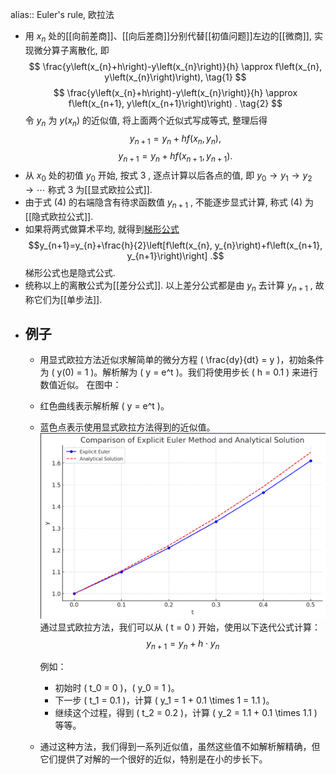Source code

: alias:: Euler's rule, 欧拉法

- 用  $x_{n}$  处的[[向前差商]]、[[向后差商]]分别代替[[初值问题]]左边的[[微商]], 实现微分算子离散化, 即
  $$
  \frac{y\left(x_{n}+h\right)-y\left(x_{n}\right)}{h} \approx f\left(x_{n}, y\left(x_{n}\right)\right), \tag{1} 
  $$
  $$
  \frac{y\left(x_{n}+h\right)-y\left(x_{n}\right)}{h} \approx f\left(x_{n+1}, y\left(x_{n+1}\right)\right) . \tag{2}
  $$
  令  $y_{n}$  为  $y\left(x_{n}\right)$  的近似值, 将上面两个近似式写成等式, 整理后得
  $$
  y_{n+1}=y_{n}+h f\left(x_{n}, y_{n}\right), \tag{3} 
  $$
  $$
  y_{n+1}=y_{n}+h f\left(x_{n+1}, y_{n+1}\right) . \tag{4}
  $$
- 从  $x_{0}$  处的初值  $y_{0}$  开始, 按式 ${3}$ , 逐点计算以后各点的值, 即  $y_{0} \rightarrow y_{1} \rightarrow y_{2} \rightarrow \cdots$  称式 ${3}$ 为[[显式欧拉公式]].
- 由于式 $(4)$ 的右端隐含有待求函数值  $y_{n+1}$ , 不能逐步显式计算, 称式 $(4)$ 为[[隐式欧拉公式]].
- 如果将两式做算术平均, 就得到[梯形公式]([[梯形欧拉公式]])
  $$y_{n+1}=y_{n}+\frac{h}{2}\left[f\left(x_{n}, y_{n}\right)+f\left(x_{n+1}, y_{n+1}\right)\right] .$$
  梯形公式也是隐式公式.
- 统称以上的离散公式为[[差分公式]]. 以上差分公式都是由  $y_{n}$  去计算 $y_{n+1}$ , 故称它们为[[单步法]].
- ## 例子
	- 用显式欧拉方法近似求解简单的微分方程 \( \frac{dy}{dt} = y \)，初始条件为 \( y(0) = 1 \)。解析解为 \( y = e^t \)。我们将使用步长 \( h = 0.1 \) 来进行数值近似。
	  在图中：
	- 红色曲线表示解析解 \( y = e^t \)。
	- 蓝色点表示使用显式欧拉方法得到的近似值。
	  ![image.png](../assets/image_1705761757196_0.png) 
	  通过显式欧拉方法，我们可以从 \( t = 0 \) 开始，使用以下迭代公式计算：
	  $$ y_{n+1} = y_n + h \cdot y_n $$
	  
	  例如：
		- 初始时 \( t_0 = 0 \)，\( y_0 = 1 \)。
		- 下一步 \( t_1 = 0.1 \)，计算 \( y_1 = 1 + 0.1 \times 1 = 1.1 \)。
		- 继续这个过程，得到 \( t_2 = 0.2 \)，计算 \( y_2 = 1.1 + 0.1 \times 1.1 \) 等等。
	- 通过这种方法，我们得到一系列近似值，虽然这些值不如解析解精确，但它们提供了对解的一个很好的近似，特别是在小的步长下。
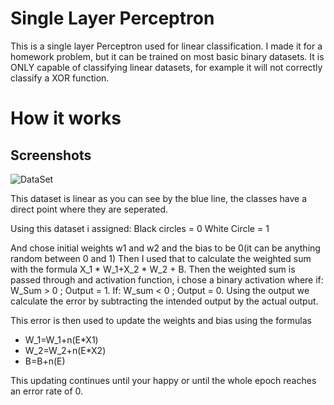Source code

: # Single Layer Perceptron

This is a single layer Perceptron used for linear classification. I made it for a homework problem, but it can be trained on most basic binary datasets. It is ONLY capable of classifying linear datasets, for example it will not correctly classify a XOR function. 

# How it works

## Screenshots

![DataSet](https://i.ibb.co/thJYrfM/linear.jpg)

This dataset is linear as you can see by the blue line, the classes have a direct point where they are seperated. 

Using this dataset i assigned:
Black circles = 0 
White Circle = 1 

And chose initial weights w1 and w2 and the bias to be 0(it can be anything random between 0 and 1) Then I used that to calculate the weighted sum with the formula X_1 * W_1+X_2 * W_2 + B. Then the weighted sum is passed through and activation function, i chose a binary activation where if: W_Sum > 0 ; Output = 1. If: W_sum < 0 ; Output = 0. Using the output we calculate the error by subtracting the intended output by the actual output. 

This error is then used to update the weights and bias using the formulas 
* W_1=W_1+n(E*X1)
* W_2=W_2+n(E*X2)
* B=B+n(E)

This updating continues until your happy or until the whole epoch reaches an error rate of 0. 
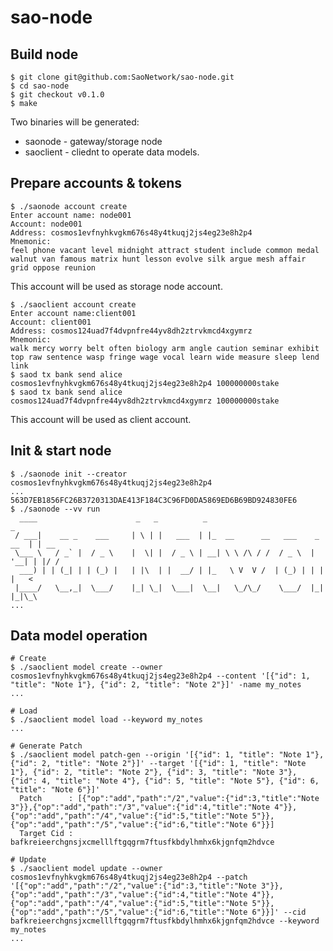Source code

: # sao-node

## Build node
	$ git clone git@github.com:SaoNetwork/sao-node.git
	$ cd sao-node
	$ git checkout v0.1.0
	$ make
Two binaries will be generated:
* saonode - gateway/storage node
* saoclient - cliednt to operate data models.

## Prepare accounts & tokens
	$ ./saonode account create
	Enter account name: node001
	Account: node001
	Address: cosmos1evfnyhkvgkm676s48y4tkuqj2js4eg23e8h2p4
	Mnemonic:
	feel phone vacant level midnight attract student include common medal walnut van famous matrix hunt lesson evolve silk argue mesh affair grid oppose reunion
This account will be used as storage node account.

	$ ./saoclient account create
	Enter account name:client001
	Account: client001
	Address: cosmos124uad7f4dvpnfre44yv8dh2ztrvkmcd4xgymrz
	Mnemonic:
	walk mercy worry belt often biology arm angle caution seminar exhibit top raw sentence wasp fringe wage vocal learn wide measure sleep lend link
	$ saod tx bank send alice cosmos1evfnyhkvgkm676s48y4tkuqj2js4eg23e8h2p4 100000000stake
	$ saod tx bank send alice cosmos124uad7f4dvpnfre44yv8dh2ztrvkmcd4xgymrz 100000000stake
This account will be used as client account.

## Init & start node
	$ ./saonode init --creator cosmos1evfnyhkvgkm676s48y4tkuqj2js4eg23e8h2p4
	...
	563D7EB1856FC26B3720313DAE413F184C3C96FD0DA5869ED6B69BD924830FE6
	$ ./saonode --vv run
	  ____                      _   _          _                               _
	 / ___|    __ _    ___     | \ | |   ___  | |_  __      __   ___    _ __  | | __
	 \___ \   / _` |  / _ \    |  \| |  / _ \ | __| \ \ /\ / /  / _ \  | '__| | |/ /
	  ___) | | (_| | | (_) |   | |\  | |  __/ | |_   \ V  V /  | (_) | | |    |   <
	 |____/   \__,_|  \___/    |_| \_|  \___|  \__|   \_/\_/    \___/  |_|    |_|\_\
	...

## Data model operation
	# Create
	$ ./saoclient model create --owner cosmos1evfnyhkvgkm676s48y4tkuqj2js4eg23e8h2p4 --content '[{"id": 1, "title": "Note 1"}, {"id": 2, "title": "Note 2"}]' -name my_notes
	...
	
	# Load
	$ ./saoclient model load --keyword my_notes
	...
	
	# Generate Patch
	$ ./saoclient model patch-gen --origin '[{"id": 1, "title": "Note 1"}, {"id": 2, "title": "Note 2"}]' --target '[{"id": 1, "title": "Note 1"}, {"id": 2, "title": "Note 2"}, {"id": 3, "title": "Note 3"}, {"id": 4, "title": "Note 4"}, {"id": 5, "title": "Note 5"}, {"id": 6, "title": "Note 6"}]'
	  Patch      : [{"op":"add","path":"/2","value":{"id":3,"title":"Note 3"}},{"op":"add","path":"/3","value":{"id":4,"title":"Note 4"}},{"op":"add","path":"/4","value":{"id":5,"title":"Note 5"}},{"op":"add","path":"/5","value":{"id":6,"title":"Note 6"}}]
	  Target Cid : bafkreieerchgnsjxcmelllftgqgrm7ftusfkbdylhmhx6kjgnfqm2hdvce
	
	# Update
	$ ./saoclient model update --owner cosmos1evfnyhkvgkm676s48y4tkuqj2js4eg23e8h2p4 --patch '[{"op":"add","path":"/2","value":{"id":3,"title":"Note 3"}},{"op":"add","path":"/3","value":{"id":4,"title":"Note 4"}},{"op":"add","path":"/4","value":{"id":5,"title":"Note 5"}},{"op":"add","path":"/5","value":{"id":6,"title":"Note 6"}}]' --cid bafkreieerchgnsjxcmelllftgqgrm7ftusfkbdylhmhx6kjgnfqm2hdvce --keyword my_notes
	...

○ ○ ○

### What is expected
Within the material, find all lines that hold the word "alice" and show them.

### Response
	$ saod tx bank send alice cosmos1evfnyhkvgkm676s48y4tkuqj2js4eg23e8h2p4 100000000stake
	$ saod tx bank send alice cosmos124uad7f4dvpnfre44yv8dh2ztrvkmcd4xgymrz 100000000stake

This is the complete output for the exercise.